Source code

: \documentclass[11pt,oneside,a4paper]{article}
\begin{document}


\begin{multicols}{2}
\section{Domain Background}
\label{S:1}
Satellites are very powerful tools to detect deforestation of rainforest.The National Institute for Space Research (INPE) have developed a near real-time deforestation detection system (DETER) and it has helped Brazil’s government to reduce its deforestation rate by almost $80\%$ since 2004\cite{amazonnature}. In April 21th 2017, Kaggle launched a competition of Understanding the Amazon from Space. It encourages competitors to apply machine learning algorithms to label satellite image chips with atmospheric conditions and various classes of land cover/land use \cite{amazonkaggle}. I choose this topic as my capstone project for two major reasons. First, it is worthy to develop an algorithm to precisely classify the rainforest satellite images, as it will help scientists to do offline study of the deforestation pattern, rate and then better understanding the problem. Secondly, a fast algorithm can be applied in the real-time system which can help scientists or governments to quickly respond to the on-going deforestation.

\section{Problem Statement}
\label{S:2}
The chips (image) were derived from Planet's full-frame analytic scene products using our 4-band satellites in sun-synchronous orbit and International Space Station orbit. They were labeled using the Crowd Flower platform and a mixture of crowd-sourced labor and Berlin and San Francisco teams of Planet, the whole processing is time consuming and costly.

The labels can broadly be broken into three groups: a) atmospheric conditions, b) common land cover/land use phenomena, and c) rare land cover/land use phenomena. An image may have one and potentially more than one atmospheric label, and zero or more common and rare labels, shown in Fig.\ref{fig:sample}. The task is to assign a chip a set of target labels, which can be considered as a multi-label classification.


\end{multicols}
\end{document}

******

What is expected => Copying should begin at the line containing "The labels can" and end at the last line of the material, with every line in between reproduced exactly.

Output =>
The labels can broadly be broken into three groups: a) atmospheric conditions, b) common land cover/land use phenomena, and c) rare land cover/land use phenomena. An image may have one and potentially more than one atmospheric label, and zero or more common and rare labels, shown in Fig.\ref{fig:sample}. The task is to assign a chip a set of target labels, which can be considered as a multi-label classification.


\end{multicols}
\end{document}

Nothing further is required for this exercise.